The message was typewritten:


Dear F.G
.—
I am leaving this at the front door because naturally I don't want to be seen. You wouldn't like that either, would you, darling? I'll just knock discreetly on the door and flee. I know you're alone downstairs, your wife in her room. You must meet me immediately behind the Bell Tower, by the big oak. You'd better show up this instant, my dear, or you'll regret it like mad. No joke, m'lord. I'll be waiting. Your Lady G

Lady G?

McCall rammed note and envelope into his pocket just as Rose Gunther appeared again in the study doorway.

“It'll be ready in a minute, Mr. McCall.”

“I'm afraid I can't stay after all,” McCall said ruefully. “Just remembered something I forgot to take care of.”

“What a shame.”

“I'll make it as fast as I can, Mrs. Gunther. You keep the coffee hot. Bargain?”

She smiled more openly now.

“If Floyd gets back before I do, ask him to wait for me.”

“I do hope everything's all right …”

“Now don't worry, Mrs. Gunther.”

He drove fast toward the campus, blessing Kathryn Cohan for having pointed the Bell Tower out to him earlier in the day.

Blackmail? He blanked his mind. No point in speculating. He'd know in a few minutes. Past the Student Union McCall made a quick turn. Moments later he saw the towering trees, then the music building. The Bell Tower thrust against the night sky like a wind-testing thumb.

He killed his engine and jumped out. The campus was ridiculously peaceful after the turbulent events of the evening. There was no one about at all.

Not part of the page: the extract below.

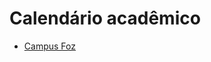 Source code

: # Calendário acadêmico

- [Campus Foz](https://ifpr.edu.br/foz-do-iguacu/alunos/calendario-academico/)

He walked across the lawn toward the silent building. In the semidarkness close to the building, he checked the trees. A small oak stood beside the tower. That couldn't be the one. He moved carefully around to the rear of the building and saw a giant oak looming in the dark. He paused to listen.

Nothing.

At the same instant he spotted the figure on the ground, a blacker blackness against the lawn, and sprang forward.

Dean Gunther's yellow-ivory face glowed in the moonlight. Something about the frosted-over sheen of his wide-open eyes told McCall that Gunther was dead.

McCall got out his pencil flash and flicked it on. He made a face. The Dean's chest and throat were something out of an abattoir. He had been stabbed with a knife over and over, all over the neck and chest and well down into the abdomen. The right leg hooked under the body in an unnatural position. The mouth gaped bloodily. The back was arched, the chest thrown out in an almost comical military posture.

McCall deliberately put Rose Gunther out of his mind. That would come later.

There was a twinkle of light near the body. He sought its source, squatting on his heels. It was a bone-handled hunting knife. The blade was stained, all but the steel near the hilt. He did not touch it.